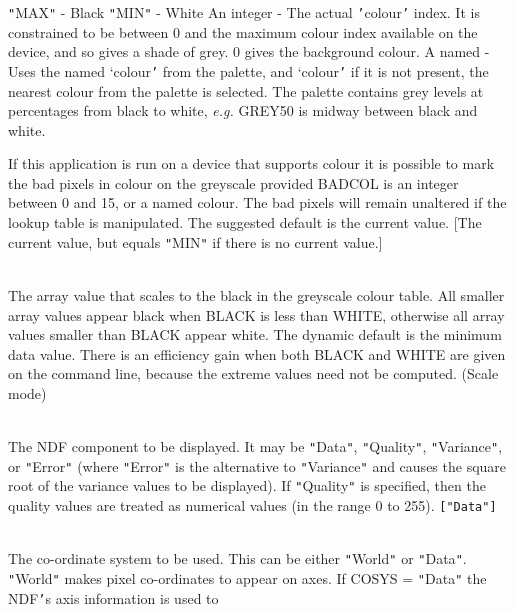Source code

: \documentclass[twoside,11pt]{article}
\newcommand{\sstsubsection}[1]{ \item[{#1}] \mbox{} \\}
\newcommand{\sstsubsection}[1]{\item[{#1}]}
\begin{document}
{{{           {\tt "}MAX{\tt "}       - Black
           {\tt "}MIN{\tt "}       - White
           An integer  - The actual {\tt '}colour{\tt '} index.  It is constrained
                         to be between 0 and the maximum colour index
                         available on the device, and so gives a shade
                         of grey.  0 gives the background colour.
           A named     - Uses the named `colour{\tt '} from the palette, and
           `colour{\tt '}      if it is not present, the nearest colour from
                         the palette is selected.  The palette contains
                         grey levels at percentages from black to white,
                         \emph{e.g.} GREY50 is midway between black and white.

         If this application is run on a device that supports colour
         it is possible to mark the bad pixels in colour on the
         greyscale provided BADCOL is an integer between 0 and 15, or
         a named colour.  The bad pixels will remain unaltered if the
         lookup table is manipulated.  The suggested default is the
         current value. [The current value, but equals {\tt "}MIN{\tt "} if there
         is no current value.]
      }
      \sstsubsection{
         BLACK = \_DOUBLE (Read)
      }{
         The array value that scales to the black in the greyscale
         colour table.  All smaller array values appear black when
         BLACK is less than WHITE, otherwise all array values
         smaller than BLACK appear white.  The dynamic default is the
         minimum data value.   There is an efficiency gain when both
         BLACK and WHITE are given on the command line, because the
         extreme values need not be computed.  (Scale mode)
      }
      \sstsubsection{
         COMP = LITERAL (Read)
      }{
         The NDF component to be displayed.  It may be {\tt "}Data{\tt "},
         {\tt "}Quality{\tt "}, {\tt "}Variance{\tt "}, or {\tt "}Error{\tt "} (where {\tt "}Error{\tt "} is the
         alternative to {\tt "}Variance{\tt "} and causes the square root of the
         variance values to be displayed).  If {\tt "}Quality{\tt "} is specified,
         then the quality values are treated as numerical values (in
         the range 0 to 255). {\tt [{\tt "}Data{\tt "}]}
      }
      \sstsubsection{
         COSYS = LITERAL (Read)
      }{
         The co-ordinate system to be used.  This can be either {\tt "}World{\tt "}
         or {\tt "}Data{\tt "}.  {\tt "}World{\tt "} makes pixel co-ordinates to appear on axes.
         If COSYS = {\tt "}Data{\tt "} the NDF{\tt '}s axis information is used to
}}}
\end{document}
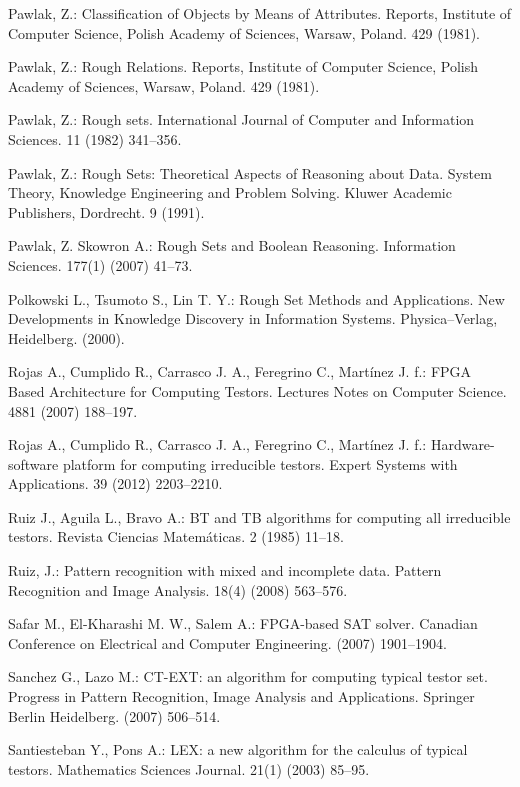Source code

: \documentclass[11pt]{article}   %
\begin{document}
\begin{thebibliography}{}
	Pawlak, Z.: 
	Classification of Objects by Means of Attributes.
	Reports, Institute of Computer Science, Polish Academy of Sciences, Warsaw, Poland. 429 (1981).

	Pawlak, Z.:
	Rough Relations.
	Reports, Institute of Computer Science, Polish Academy of Sciences, Warsaw, Poland. 429 (1981).

	Pawlak, Z.: 
	Rough sets.
	International Journal of Computer and Information Sciences. 11 (1982) 341--356.

	Pawlak, Z.: 
	Rough Sets: Theoretical Aspects of Reasoning about Data.
	System Theory, Knowledge Engineering and Problem Solving. 
	Kluwer Academic Publishers, Dordrecht. 9 (1991).
	
	Pawlak, Z. Skowron A.: 
	Rough Sets and Boolean Reasoning.
	Information Sciences. 177(1) (2007) 41--73.
	
	Polkowski L., Tsumoto S., Lin T. Y.: 
	Rough Set Methods and Applications. 
	New Developments in Knowledge Discovery in Information Systems.
	Physica–Verlag, Heidelberg. (2000).

	Rojas A., Cumplido R., Carrasco J. A., Feregrino C., Mart\'inez J. f.:
	FPGA Based Architecture for Computing Testors. 
	Lectures Notes on Computer Science. 4881 (2007) 188--197.

	Rojas A., Cumplido R., Carrasco J. A., Feregrino C., Mart\'inez J. f.:
	Hardware-software platform for computing irreducible testors. 
	Expert Systems with Applications. 39 (2012) 2203--2210.

	Ruiz J., Aguila L., Bravo A.:
	BT and TB algorithms for computing all irreducible testors. 
	Revista Ciencias Matem\'aticas. 2 (1985) 11--18.
	
	Ruiz, J.:
 	Pattern recognition with mixed and incomplete data. 
 	Pattern Recognition and Image Analysis. 18(4) (2008) 563--576.
 	
	Safar M., El-Kharashi M. W., Salem A.:
	FPGA-based SAT solver. 
	Canadian Conference on Electrical and Computer Engineering. (2007) 1901--1904. 
	
 	Sanchez G., Lazo M.:
 	CT-EXT: an algorithm for computing typical testor set.
 	Progress in Pattern Recognition, Image Analysis and Applications. 
 	Springer Berlin Heidelberg. (2007) 506--514.
 
	Santiesteban Y., Pons A.:
	LEX: a new algorithm for the calculus of typical testors.
	Mathematics Sciences Journal. 21(1) (2003) 85--95.
	

\end{thebibliography}
\end{document}
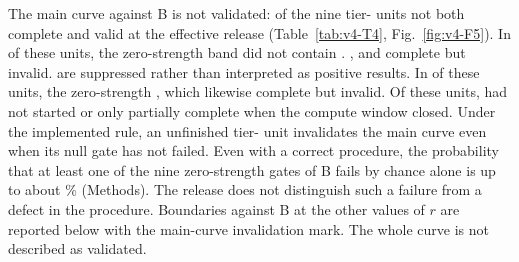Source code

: The main curve against B is not validated:  of the nine tier- units  not both complete and valid at the effective release (Table~\ref{tab:v4-T4}, Fig.~\ref{fig:v4-F5}). %
In  of these units, the zero-strength band did not contain . , and  complete but invalid.  are suppressed rather than interpreted as positive results. %
In  of these units, the zero-strength , which likewise  complete but invalid. %
Of these units,  had not started or  only partially complete when the compute window closed. Under the implemented rule, an unfinished tier- unit invalidates the main curve even when its null gate has not failed. %
Even with a correct procedure, the probability that at least one of the nine zero-strength gates of B fails by chance alone is up to about \% (Methods). The release does not distinguish such a failure from a defect in the procedure. %
Boundaries against B at the other values of $r$ are reported below with the main-curve invalidation mark. The whole curve is not described as validated. %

####################

■ **WORK TO BE COMPLETED**:
Copy out nothing but text: transcribe the listing exactly and skip each picture.

■ **TASK RESPONSE**:
Source code

: \documentclass[twoside,11pt]{article}
\newcommand{\sstsubsection}[1]{ \item[{#1}] \mbox{} \\}
\newcommand{\sstsubsection}[1]{\item[{#1}]}
\begin{document}
{{{           {\tt "}MAX{\tt "}       - Black
           {\tt "}MIN{\tt "}       - White
           An integer  - The actual {\tt '}colour{\tt '} index.  It is constrained
                         to be between 0 and the maximum colour index
                         available on the device, and so gives a shade
                         of grey.  0 gives the background colour.
           A named     - Uses the named `colour{\tt '} from the palette, and
           `colour{\tt '}      if it is not present, the nearest colour from
                         the palette is selected.  The palette contains
                         grey levels at percentages from black to white,
                         \emph{e.g.} GREY50 is midway between black and white.

         If this application is run on a device that supports colour
         it is possible to mark the bad pixels in colour on the
         greyscale provided BADCOL is an integer between 0 and 15, or
         a named colour.  The bad pixels will remain unaltered if the
         lookup table is manipulated.  The suggested default is the
         current value. [The current value, but equals {\tt "}MIN{\tt "} if there
         is no current value.]
      }
      \sstsubsection{
         BLACK = \_DOUBLE (Read)
      }{
         The array value that scales to the black in the greyscale
         colour table.  All smaller array values appear black when
         BLACK is less than WHITE, otherwise all array values
         smaller than BLACK appear white.  The dynamic default is the
         minimum data value.   There is an efficiency gain when both
         BLACK and WHITE are given on the command line, because the
         extreme values need not be computed.  (Scale mode)
      }
      \sstsubsection{
         COMP = LITERAL (Read)
      }{
         The NDF component to be displayed.  It may be {\tt "}Data{\tt "},
         {\tt "}Quality{\tt "}, {\tt "}Variance{\tt "}, or {\tt "}Error{\tt "} (where {\tt "}Error{\tt "} is the
         alternative to {\tt "}Variance{\tt "} and causes the square root of the
         variance values to be displayed).  If {\tt "}Quality{\tt "} is specified,
         then the quality values are treated as numerical values (in
         the range 0 to 255). {\tt [{\tt "}Data{\tt "}]}
      }
      \sstsubsection{
         COSYS = LITERAL (Read)
      }{
         The co-ordinate system to be used.  This can be either {\tt "}World{\tt "}
         or {\tt "}Data{\tt "}.  {\tt "}World{\tt "} makes pixel co-ordinates to appear on axes.
         If COSYS = {\tt "}Data{\tt "} the NDF{\tt '}s axis information is used to
}}}
\end{document}
Source code

: \documentclass[11pt]{article}   %
\begin{document}
\begin{thebibliography}{}
	Pawlak, Z.: 
	Classification of Objects by Means of Attributes.
	Reports, Institute of Computer Science, Polish Academy of Sciences, Warsaw, Poland. 429 (1981).

	Pawlak, Z.:
	Rough Relations.
	Reports, Institute of Computer Science, Polish Academy of Sciences, Warsaw, Poland. 429 (1981).

	Pawlak, Z.: 
	Rough sets.
	International Journal of Computer and Information Sciences. 11 (1982) 341--356.

	Pawlak, Z.: 
	Rough Sets: Theoretical Aspects of Reasoning about Data.
	System Theory, Knowledge Engineering and Problem Solving. 
	Kluwer Academic Publishers, Dordrecht. 9 (1991).
	
	Pawlak, Z. Skowron A.: 
	Rough Sets and Boolean Reasoning.
	Information Sciences. 177(1) (2007) 41--73.
	
	Polkowski L., Tsumoto S., Lin T. Y.: 
	Rough Set Methods and Applications. 
	New Developments in Knowledge Discovery in Information Systems.
	Physica–Verlag, Heidelberg. (2000).

	Rojas A., Cumplido R., Carrasco J. A., Feregrino C., Mart\'inez J. f.:
	FPGA Based Architecture for Computing Testors. 
	Lectures Notes on Computer Science. 4881 (2007) 188--197.

	Rojas A., Cumplido R., Carrasco J. A., Feregrino C., Mart\'inez J. f.:
	Hardware-software platform for computing irreducible testors. 
	Expert Systems with Applications. 39 (2012) 2203--2210.

	Ruiz J., Aguila L., Bravo A.:
	BT and TB algorithms for computing all irreducible testors. 
	Revista Ciencias Matem\'aticas. 2 (1985) 11--18.
	
	Ruiz, J.:
 	Pattern recognition with mixed and incomplete data. 
 	Pattern Recognition and Image Analysis. 18(4) (2008) 563--576.
 	
	Safar M., El-Kharashi M. W., Salem A.:
	FPGA-based SAT solver. 
	Canadian Conference on Electrical and Computer Engineering. (2007) 1901--1904. 
	
 	Sanchez G., Lazo M.:
 	CT-EXT: an algorithm for computing typical testor set.
 	Progress in Pattern Recognition, Image Analysis and Applications. 
 	Springer Berlin Heidelberg. (2007) 506--514.
 
	Santiesteban Y., Pons A.:
	LEX: a new algorithm for the calculus of typical testors.
	Mathematics Sciences Journal. 21(1) (2003) 85--95.
	

\end{thebibliography}
\end{document}
Source code

: The main curve against B is not validated:  of the nine tier- units  not both complete and valid at the effective release (Table~\ref{tab:v4-T4}, Fig.~\ref{fig:v4-F5}). %
In  of these units, the zero-strength band did not contain . , and  complete but invalid.  are suppressed rather than interpreted as positive results. %
In  of these units, the zero-strength , which likewise  complete but invalid. %
Of these units,  had not started or  only partially complete when the compute window closed. Under the implemented rule, an unfinished tier- unit invalidates the main curve even when its null gate has not failed. %
Even with a correct procedure, the probability that at least one of the nine zero-strength gates of B fails by chance alone is up to about \% (Methods). The release does not distinguish such a failure from a defect in the procedure. %
Boundaries against B at the other values of $r$ are reported below with the main-curve invalidation mark. The whole curve is not described as validated. %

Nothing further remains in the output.